Think of it as the intersection of three concerns:

ConcernWhat it cares about
Authoring UXAre the forms intuitive? Can editors find what they need? Is the editing flow fast?
Storage & QueryingCan we query this efficiently? Will it scale to thousands of entries? Are indexes possible?
API & DeliveryIs the API shape clean? Can frontends consume it without transformation? Does it cache well?

A good content model balances all three. A model that is technically elegant but painful to author will fail. A model that is author-friendly but impossible to query will fail differently.

How it differs from database design

Content modeling borrows from relational database design, but adds CMS-specific constraints:

Database designContent modeling adds
Tables, columns, foreign keysContent types, fields, relations
Normalize to reduce redundancySometimes denormalize for authoring speed and API shape
Schema changes are DBA workSchema changes affect live editors and published content
Queries are developer-writtenQueries are often auto-generated (GraphQL, REST filters)
No UI concernThe model is the authoring UI

Content types

Content types are the nouns in your system -- Article, Author, Product, Category, Page.

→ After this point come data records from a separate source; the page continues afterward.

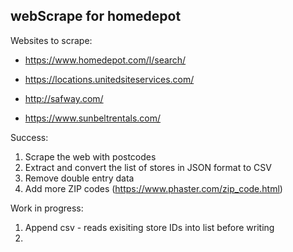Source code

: ## webScrape for homedepot

Websites to scrape: 

- https://www.homedepot.com/l/search/<zipcode>

- https://locations.unitedsiteservices.com/

- http://safway.com/

- https://www.sunbeltrentals.com/

Success: 
1) Scrape the web with postcodes 
2) Extract and convert the list of stores in JSON format to CSV 
3) Remove double entry data
4) Add more ZIP codes (https://www.phaster.com/zip_code.html) 

Work in progress: 
1) Append csv - reads exisiting store IDs into list before writing
2) 
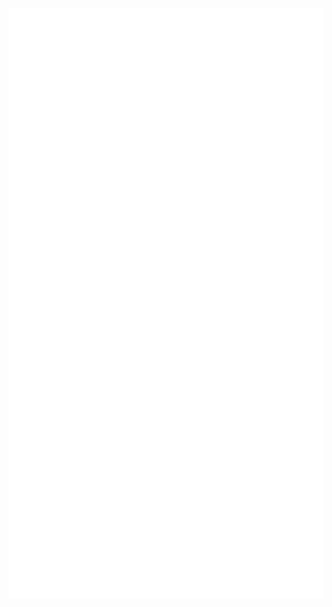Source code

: <p align="center">
  <a href="https://github.com/Kavinjsir">
    <img src="/github-metrics.svg" alt="Metrics">
  <a/>
</p>
  
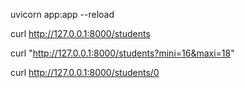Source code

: uvicorn app:app --reload

curl http://127.0.0.1:8000/students


curl "http://127.0.0.1:8000/students?mini=16&maxi=18"


curl http://127.0.0.1:8000/students/0

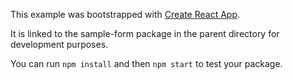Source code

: This example was bootstrapped with [Create React App](https://github.com/facebook/create-react-app).

It is linked to the sample-form package in the parent directory for development purposes.

You can run `npm install` and then `npm start` to test your package.
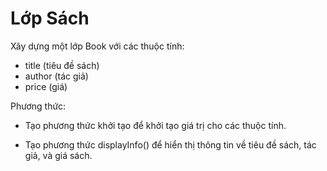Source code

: # Lớp Sách

Xây dựng một lớp Book với các thuộc tính:

- title (tiêu đề sách)
- author (tác giả)
- price (giá)

Phương thức:

- Tạo phương thức khởi tạo để khởi tạo giá trị cho các thuộc tính.

- Tạo phương thức displayInfo() để hiển thị thông tin về tiêu đề sách, tác giả, và giá sách.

Collection types vs single types

TypeInstancesExamples
Collection typeMany (0 to thousands)Article, Product, Event, Author, FAQ
Single typeExactly oneHomepage config, Site settings, Footer, Navigation

Collection types are the core of most projects. Single types are useful for global configuration that editors need to manage but that does not repeat.

When to split vs merge

A common question: should "Article" and "News" be one type with a discriminator field, or two separate types?

Rules of thumb:

  • If fields diverge by more than ~30%, split
  • If they share the same editorial workflow and API shape, merge
  • If in doubt, start merged -- splitting later is easier than merging

Anti-pattern: the "Universal Content" type -- a single type with 50+ fields and boolean flags to toggle sections. It looks flexible but is a nightmare to author and impossible to validate.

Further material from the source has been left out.